In Northern Ireland he visited the Titanic Quarter which led to inevitable questions about whether he was at the helm of a sinking ship.
A clearly irritated Sunak said: “If you look at what’s happened over the past few weeks, you can see our plan is working”.
Former Scottish Tory leader Ruth Davidson mocked Sunak’s campaign gaffes, suggesting tongue-in-cheek there must have been internal sabotage.
“Is there a double agent in CCHQ [Conservative Campaign headquarters], and were they a headline writer in a previous life?” she wrote of the social media platform X.
All this came as the running count of Conservatives declaring they will not stand again for Westminster reached 78, nearly a quarter of all serving Tory MPs. That’s more than in 1997 when, ahead of Tony Blair achieving a 179-seat majority for Labour, 72 Tory MPs stood down.
Some of the names to announce they were stepping down on Friday included Housing Secretary Michael Gove, a huge figure in Tory politics.
An energised Liberal Democrats party is targeting Gove’s seat of Surrey Heath in the south-east of England, part of the so-called Tory “blue wall”.
Gove’s departure marks the end of a tumultuous political career, which included him leading the Leave campaign during the 2016 Brexit referendum and standing for the Tory leadership against Boris Johnson in the same year.
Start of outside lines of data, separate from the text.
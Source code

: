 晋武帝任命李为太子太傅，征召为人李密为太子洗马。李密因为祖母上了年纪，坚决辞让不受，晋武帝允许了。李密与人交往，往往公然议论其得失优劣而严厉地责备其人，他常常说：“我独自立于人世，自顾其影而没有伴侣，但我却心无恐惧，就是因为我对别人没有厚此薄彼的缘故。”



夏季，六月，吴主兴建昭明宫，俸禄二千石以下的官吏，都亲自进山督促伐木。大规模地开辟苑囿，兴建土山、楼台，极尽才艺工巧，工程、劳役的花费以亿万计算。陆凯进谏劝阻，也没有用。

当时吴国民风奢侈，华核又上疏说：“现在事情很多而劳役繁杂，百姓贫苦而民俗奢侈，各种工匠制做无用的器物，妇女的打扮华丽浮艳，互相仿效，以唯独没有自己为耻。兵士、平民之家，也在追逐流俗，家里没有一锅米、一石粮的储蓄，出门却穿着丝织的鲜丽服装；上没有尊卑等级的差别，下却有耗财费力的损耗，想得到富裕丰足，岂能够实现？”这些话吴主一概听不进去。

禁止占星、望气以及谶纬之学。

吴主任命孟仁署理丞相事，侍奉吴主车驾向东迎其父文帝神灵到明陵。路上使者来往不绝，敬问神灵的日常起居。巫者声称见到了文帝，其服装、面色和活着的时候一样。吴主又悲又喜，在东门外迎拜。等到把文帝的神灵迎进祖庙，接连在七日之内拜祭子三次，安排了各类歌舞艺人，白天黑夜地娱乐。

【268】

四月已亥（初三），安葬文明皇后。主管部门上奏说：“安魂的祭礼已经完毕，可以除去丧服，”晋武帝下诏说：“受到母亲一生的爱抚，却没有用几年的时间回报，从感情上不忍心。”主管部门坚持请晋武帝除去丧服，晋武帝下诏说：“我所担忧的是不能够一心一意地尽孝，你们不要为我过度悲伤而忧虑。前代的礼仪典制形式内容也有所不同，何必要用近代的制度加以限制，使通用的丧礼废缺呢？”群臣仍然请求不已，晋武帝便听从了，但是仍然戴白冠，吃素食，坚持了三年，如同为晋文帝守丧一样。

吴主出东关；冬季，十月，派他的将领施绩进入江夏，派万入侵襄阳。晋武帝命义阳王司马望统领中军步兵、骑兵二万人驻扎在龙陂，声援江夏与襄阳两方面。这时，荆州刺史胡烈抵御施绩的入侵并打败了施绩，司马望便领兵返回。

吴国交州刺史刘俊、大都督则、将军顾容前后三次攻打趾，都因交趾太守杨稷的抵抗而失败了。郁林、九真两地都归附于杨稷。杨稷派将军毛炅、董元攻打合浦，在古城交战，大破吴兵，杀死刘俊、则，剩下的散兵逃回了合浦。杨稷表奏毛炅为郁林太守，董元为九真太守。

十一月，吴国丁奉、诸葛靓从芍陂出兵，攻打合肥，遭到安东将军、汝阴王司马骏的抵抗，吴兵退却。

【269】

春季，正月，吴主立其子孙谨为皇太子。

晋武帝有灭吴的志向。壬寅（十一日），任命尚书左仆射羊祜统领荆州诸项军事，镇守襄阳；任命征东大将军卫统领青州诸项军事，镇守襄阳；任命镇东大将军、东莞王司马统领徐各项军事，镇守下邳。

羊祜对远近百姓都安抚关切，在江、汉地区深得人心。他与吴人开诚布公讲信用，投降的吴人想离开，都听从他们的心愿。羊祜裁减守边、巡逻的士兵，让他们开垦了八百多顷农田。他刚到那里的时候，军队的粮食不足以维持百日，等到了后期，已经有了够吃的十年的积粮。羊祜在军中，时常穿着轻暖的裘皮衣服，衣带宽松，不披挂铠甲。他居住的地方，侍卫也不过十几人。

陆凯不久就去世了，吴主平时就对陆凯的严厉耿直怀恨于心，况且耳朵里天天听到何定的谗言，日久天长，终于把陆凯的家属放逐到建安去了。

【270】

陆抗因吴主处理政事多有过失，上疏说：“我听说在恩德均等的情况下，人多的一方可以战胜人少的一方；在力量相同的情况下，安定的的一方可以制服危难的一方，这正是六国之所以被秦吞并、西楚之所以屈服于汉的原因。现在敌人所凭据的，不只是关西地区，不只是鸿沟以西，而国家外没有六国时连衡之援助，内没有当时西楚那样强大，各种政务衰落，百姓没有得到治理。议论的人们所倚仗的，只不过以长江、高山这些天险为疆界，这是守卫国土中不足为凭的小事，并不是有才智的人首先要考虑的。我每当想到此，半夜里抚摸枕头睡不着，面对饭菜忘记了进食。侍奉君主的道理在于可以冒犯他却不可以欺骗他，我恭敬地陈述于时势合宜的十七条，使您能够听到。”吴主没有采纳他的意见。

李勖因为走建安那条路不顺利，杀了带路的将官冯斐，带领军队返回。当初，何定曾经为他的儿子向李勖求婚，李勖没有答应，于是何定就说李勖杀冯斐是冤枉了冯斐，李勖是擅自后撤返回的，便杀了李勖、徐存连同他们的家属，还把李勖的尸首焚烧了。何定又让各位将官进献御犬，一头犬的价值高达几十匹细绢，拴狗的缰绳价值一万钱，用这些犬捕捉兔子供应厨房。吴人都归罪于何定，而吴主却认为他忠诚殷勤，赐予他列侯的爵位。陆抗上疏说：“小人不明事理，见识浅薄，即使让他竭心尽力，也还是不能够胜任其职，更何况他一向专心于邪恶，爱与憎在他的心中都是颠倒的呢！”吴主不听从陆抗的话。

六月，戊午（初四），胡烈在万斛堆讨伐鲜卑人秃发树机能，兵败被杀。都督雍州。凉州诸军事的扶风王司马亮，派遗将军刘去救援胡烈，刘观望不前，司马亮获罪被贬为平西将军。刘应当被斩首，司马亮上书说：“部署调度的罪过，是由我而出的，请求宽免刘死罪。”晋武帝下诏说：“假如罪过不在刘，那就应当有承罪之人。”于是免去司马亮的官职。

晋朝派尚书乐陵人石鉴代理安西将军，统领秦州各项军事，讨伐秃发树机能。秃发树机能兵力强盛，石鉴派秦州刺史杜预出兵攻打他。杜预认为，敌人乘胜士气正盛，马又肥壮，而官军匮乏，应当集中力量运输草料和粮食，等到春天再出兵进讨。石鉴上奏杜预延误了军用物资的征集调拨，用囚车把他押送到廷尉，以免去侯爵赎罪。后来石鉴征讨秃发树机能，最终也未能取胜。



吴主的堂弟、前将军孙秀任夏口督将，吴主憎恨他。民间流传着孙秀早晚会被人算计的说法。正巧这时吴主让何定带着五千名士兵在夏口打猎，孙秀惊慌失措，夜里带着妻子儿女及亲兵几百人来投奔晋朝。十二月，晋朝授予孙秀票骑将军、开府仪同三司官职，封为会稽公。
He was followed out of the race a few hours later by Andrea Leadsom, who also stood for the Tory leadership in 2016, losing out to Theresa May.
Sunak has continued to face internal criticism of his campaign launch, which involved surprising the party with his rainswept announcement of the July 4 poll date and holding the vote before showpiece policies on migration and a smoking ban had been enacted or legislated.
But given the dire state of their polling — the Conservatives trail Labour by more than 20 per cent in most polls — some believe that Sunak opted to go now because this was about as good as it was going to get.
A new YouGov poll for The Times taken since the election was called has Labour on 44 points and the Tories on 22 – three points down since the start of the week. Reform, the popular party targeting the Conservatives’ right flank, is up two points on 14 per cent despite Brexiteer Nigel Farage’s decision to rule himself out of the campaign.
Labour leader Sir Keir Starmer, still relatively unknown to the public, cautiously backed the creation of a Palestinian state in a round of media interviews but stopped short of saying whether a Labour government would follow the examples of Spain, Ireland and Norway in recognising Palestine immediately.
Speaking on the BBC, Starmer said: “I absolutely believe in it... we need a viable Palestinian state as well as a safe and secure Israel”.
Labour has attempted to straddle the divide on the issue in recent months, with wounds still raw from the antisemitism crisis under Starmer’s predecessor Jeremy Corbyn.
In a day of high drama, Corbyn was finally expelled from the Labour Party after announcing his intention to stand as an independent candidate in his long-time seat of Islington North.